Now he says that he is proud of his career. Why not? His clients, in the main, have been very well heeled, and they have made him rich. I have nothing to say against his satisfaction. It seems to me that it is quite honorable to desire to be rich. It is also quite honorable, at all events in America, to want to be a successful lawyer, an adroit jail-robber. All I contend is that these aspirations are incompatible with the yearning to be President of the United States. The two things simply do not hang together. It is as if I, who have devoted my whole life to advocating Darwinism and other such heresies, should suddenly print a card announcing my candidacy for a bishopric, or, to make the analogy closer, for the stool of St. Peter. The majority of the faithful, I believe, would resent my candidacy, and with sound reason. In the same way a great many Americans resent the candidacy of the Hon. Mr. Davis.
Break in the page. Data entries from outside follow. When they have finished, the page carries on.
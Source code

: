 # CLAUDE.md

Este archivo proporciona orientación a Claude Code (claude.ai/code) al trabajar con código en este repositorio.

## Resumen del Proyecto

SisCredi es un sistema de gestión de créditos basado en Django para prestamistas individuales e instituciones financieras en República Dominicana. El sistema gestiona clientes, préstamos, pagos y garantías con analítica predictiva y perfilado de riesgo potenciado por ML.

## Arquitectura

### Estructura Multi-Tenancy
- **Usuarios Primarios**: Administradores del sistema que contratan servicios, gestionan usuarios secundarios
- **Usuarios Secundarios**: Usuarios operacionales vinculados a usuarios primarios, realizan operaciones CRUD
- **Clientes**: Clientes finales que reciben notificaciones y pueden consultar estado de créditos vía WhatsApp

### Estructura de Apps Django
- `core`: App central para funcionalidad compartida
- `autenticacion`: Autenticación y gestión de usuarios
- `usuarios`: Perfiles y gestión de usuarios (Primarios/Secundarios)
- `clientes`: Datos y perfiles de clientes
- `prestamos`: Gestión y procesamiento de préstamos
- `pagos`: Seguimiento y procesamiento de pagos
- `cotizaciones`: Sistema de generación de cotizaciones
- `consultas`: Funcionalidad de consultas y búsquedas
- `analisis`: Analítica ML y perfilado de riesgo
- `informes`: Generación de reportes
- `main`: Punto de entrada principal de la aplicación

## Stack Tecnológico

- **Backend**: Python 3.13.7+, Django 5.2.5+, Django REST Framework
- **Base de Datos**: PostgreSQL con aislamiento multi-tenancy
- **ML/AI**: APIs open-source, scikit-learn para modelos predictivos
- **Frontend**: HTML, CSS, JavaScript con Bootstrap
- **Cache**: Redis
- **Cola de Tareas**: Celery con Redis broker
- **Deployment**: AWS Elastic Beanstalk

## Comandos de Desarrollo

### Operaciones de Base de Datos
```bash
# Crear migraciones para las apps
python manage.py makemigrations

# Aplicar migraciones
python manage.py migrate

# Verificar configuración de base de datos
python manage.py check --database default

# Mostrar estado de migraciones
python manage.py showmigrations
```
Perhaps the fact explains, in part, the palpable flaccidity of his campaign. But there is a better explanation, I believe, in his lack of all the qualities of genuine leadership—his apparent incapacity to get ahead of ideas and pull them along with him. He is a highly respectable man, but he is nothing else.
IV.
Even Dr. Coolidge, for all his puerility, has this capacity. In his whole life he has probably never thought an original thought, but he has at least shown a talent for dramatizing the thoughts of others. In the present campaign he has very neatly seized the leadership of the Babbitts. Every idea that is honorable and of good report in Pullman smoke-rooms, on the verandas of golf clubs, among university presidents, at luncheons of the Kiwanis Club and where sweaters and usurers meet—all this rubbish he has welded into a system of politics, nay, of statecraft, of jurisprudence, of epistemology, almost of theology, and made himself the prophet of it. He has shoved himself an inch ahead of his lieges. He is one degree hotter for the existing order than they are themselves.
On the other rampart stands Dr. La Follette, obviously a genuine leader, even to the eye of his bitterest enemies. No one has ever accused La Follette of following anyone. He has always been in the forefront of the fray, alike when the going was good, as in Wisconsin when he mowed down the Babbitts, and in Washington during the war, when his foes tried to dispose of him. American fashion, by hitting him below the belt. La Follette is so gaudily the leader that he is followed by thousands who are hot against him. The sheer force of his personality drags along the whole pack of visionaries. His own cellar contains relatively few jugs of peruna, but he is so thrilling that his guests willingly bring their own.
If all these guests could agree upon one brand La Follette would carry twenty-five states, including Illinois and New York. But they simply can’t. For Progressives are like Christians in this: that they hate one another far more than they hate the heathen. The devil doesn’t have to fight the Catholics; he leaves the business to the Ku Klux, i.e., to the Methodists and Baptists. Just so the Progressives devour one another, to the delight and edification of the Babbitts. Some of them, resisting even La Follette’s vast magnetism, have already turned upon him. Others have begun to row among themselves. I believe that by the Tuesday following the first Monday in November the whole pack will be in chaos, and dog will be eating dog. Cal, as I argued several weeks ago, will get the labor vote, old Sam Gompers to the contrary notwithstanding. And he will also get many other votes now credited to La Follette. My guess is that he will be elected to the woolsack of Washington and Lincoln by an immense majority.